Data to examine:
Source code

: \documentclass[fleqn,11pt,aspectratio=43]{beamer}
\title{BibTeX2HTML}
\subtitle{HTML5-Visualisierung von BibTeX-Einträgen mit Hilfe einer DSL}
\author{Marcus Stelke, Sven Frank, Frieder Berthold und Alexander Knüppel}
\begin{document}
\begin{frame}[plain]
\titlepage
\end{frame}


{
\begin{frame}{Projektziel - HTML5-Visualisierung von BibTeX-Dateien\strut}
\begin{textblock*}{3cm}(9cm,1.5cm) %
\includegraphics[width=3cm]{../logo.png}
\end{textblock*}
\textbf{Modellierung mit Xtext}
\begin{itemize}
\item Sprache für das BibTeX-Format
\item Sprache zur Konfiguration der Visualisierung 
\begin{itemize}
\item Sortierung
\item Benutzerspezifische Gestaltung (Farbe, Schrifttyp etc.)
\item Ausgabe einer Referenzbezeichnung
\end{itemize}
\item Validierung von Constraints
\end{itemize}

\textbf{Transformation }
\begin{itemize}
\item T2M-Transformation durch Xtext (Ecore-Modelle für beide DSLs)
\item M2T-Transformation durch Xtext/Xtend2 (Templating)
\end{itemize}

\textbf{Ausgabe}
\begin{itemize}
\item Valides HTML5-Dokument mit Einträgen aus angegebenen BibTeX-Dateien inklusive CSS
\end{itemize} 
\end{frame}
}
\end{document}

Instructions to follow: Return the entries above word for word.

Solution:
Source code

: \documentclass[fleqn,11pt,aspectratio=43]{beamer}
\title{BibTeX2HTML}
\subtitle{HTML5-Visualisierung von BibTeX-Einträgen mit Hilfe einer DSL}
\author{Marcus Stelke, Sven Frank, Frieder Berthold und Alexander Knüppel}
\begin{document}
\begin{frame}[plain]
\titlepage
\end{frame}


{
\begin{frame}{Projektziel - HTML5-Visualisierung von BibTeX-Dateien\strut}
\begin{textblock*}{3cm}(9cm,1.5cm) %
\includegraphics[width=3cm]{../logo.png}
\end{textblock*}
\textbf{Modellierung mit Xtext}
\begin{itemize}
\item Sprache für das BibTeX-Format
\item Sprache zur Konfiguration der Visualisierung 
\begin{itemize}
\item Sortierung
\item Benutzerspezifische Gestaltung (Farbe, Schrifttyp etc.)
\item Ausgabe einer Referenzbezeichnung
\end{itemize}
\item Validierung von Constraints
\end{itemize}

\textbf{Transformation }
\begin{itemize}
\item T2M-Transformation durch Xtext (Ecore-Modelle für beide DSLs)
\item M2T-Transformation durch Xtext/Xtend2 (Templating)
\end{itemize}

\textbf{Ausgabe}
\begin{itemize}
\item Valides HTML5-Dokument mit Einträgen aus angegebenen BibTeX-Dateien inklusive CSS
\end{itemize} 
\end{frame}
}
\end{document}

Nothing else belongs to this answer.